● **WORK INSTRUCTION**
Pick each line that has "comprenant" out of the records.

● **EXCERPTED RECORDS**
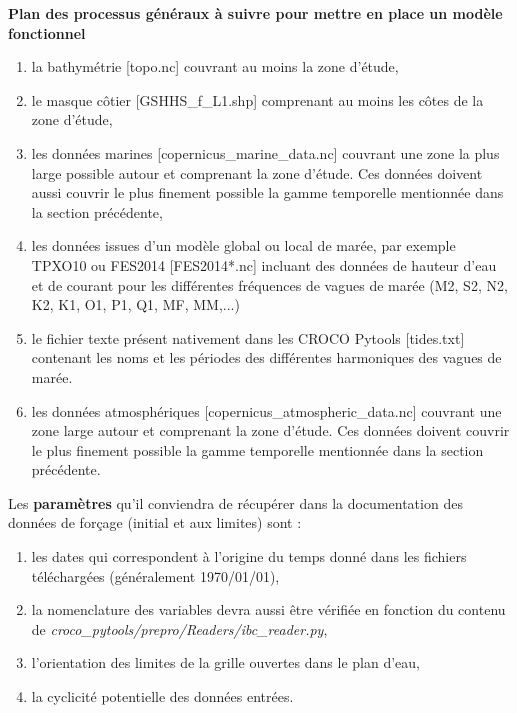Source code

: \documentclass[10pt,a4paper,titlepage]{article}
\begin{document}
\begin{processEnv}{\textbf{Plan des processus généraux à suivre pour mettre en place un modèle fonctionnel}}
        \begin{enumerate}
            \item la bathymétrie {\color{darkgrey}[topo.nc]} couvrant au moins la zone d'étude,
            \item le masque côtier {\color{darkgrey}[GSHHS\_f\_L1.shp]} comprenant au moins les côtes de la zone d'étude,
            \item les données marines {\color{darkgrey}[copernicus\_marine\_data.nc]} couvrant une zone la plus large possible autour et comprenant la zone d'étude. Ces données doivent aussi couvrir le plus finement possible la gamme temporelle mentionnée dans la section précédente,
            \item les données issues d'un modèle global ou local de marée, par exemple TPXO10 ou FES2014 {\color{darkgrey}[FES2014*.nc]} incluant des données de hauteur d'eau et de courant pour les différentes fréquences de vagues de marée (M2, S2, N2, K2, K1, O1, P1, Q1, MF, MM,...)
            \item le fichier texte présent nativement dans les CROCO Pytools {\color{darkgrey}[tides.txt]} contenant les noms et les périodes des différentes harmoniques des vagues de marée.
            \item les données atmosphériques {\color{darkgrey}[copernicus\_atmospheric\_data.nc]} couvrant une zone large autour et comprenant la zone d'étude. Ces données doivent couvrir le plus finement possible la gamme temporelle mentionnée dans la section précédente.
        \end{enumerate}
        
        Les {\color{paramColor}\textbf{paramètres}} qu'il conviendra de récupérer dans la documentation des données de forçage (initial et aux limites) sont :
        
        \begin{enumerate}
            \item les dates qui correspondent à l'origine du temps donné dans les fichiers téléchargées (généralement 1970/01/01),
            \item la nomenclature des variables devra aussi être vérifiée en fonction du contenu de \textit{croco\_pytools/prepro/Readers/ibc\_reader.py},
            \item l'orientation des limites de la grille ouvertes dans le plan d'eau,
            \item la cyclicité potentielle des données entrées.
        \end{enumerate}
        

\end{processEnv}
\end{document}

● **SOLUTION TO THE EXERCISE**
            \item le masque côtier {\color{darkgrey}[GSHHS\_f\_L1.shp]} comprenant au moins les côtes de la zone d'étude,
            \item les données marines {\color{darkgrey}[copernicus\_marine\_data.nc]} couvrant une zone la plus large possible autour et comprenant la zone d'étude. Ces données doivent aussi couvrir le plus finement possible la gamme temporelle mentionnée dans la section précédente,
            \item les données atmosphériques {\color{darkgrey}[copernicus\_atmospheric\_data.nc]} couvrant une zone large autour et comprenant la zone d'étude. Ces données doivent couvrir le plus finement possible la gamme temporelle mentionnée dans la section précédente.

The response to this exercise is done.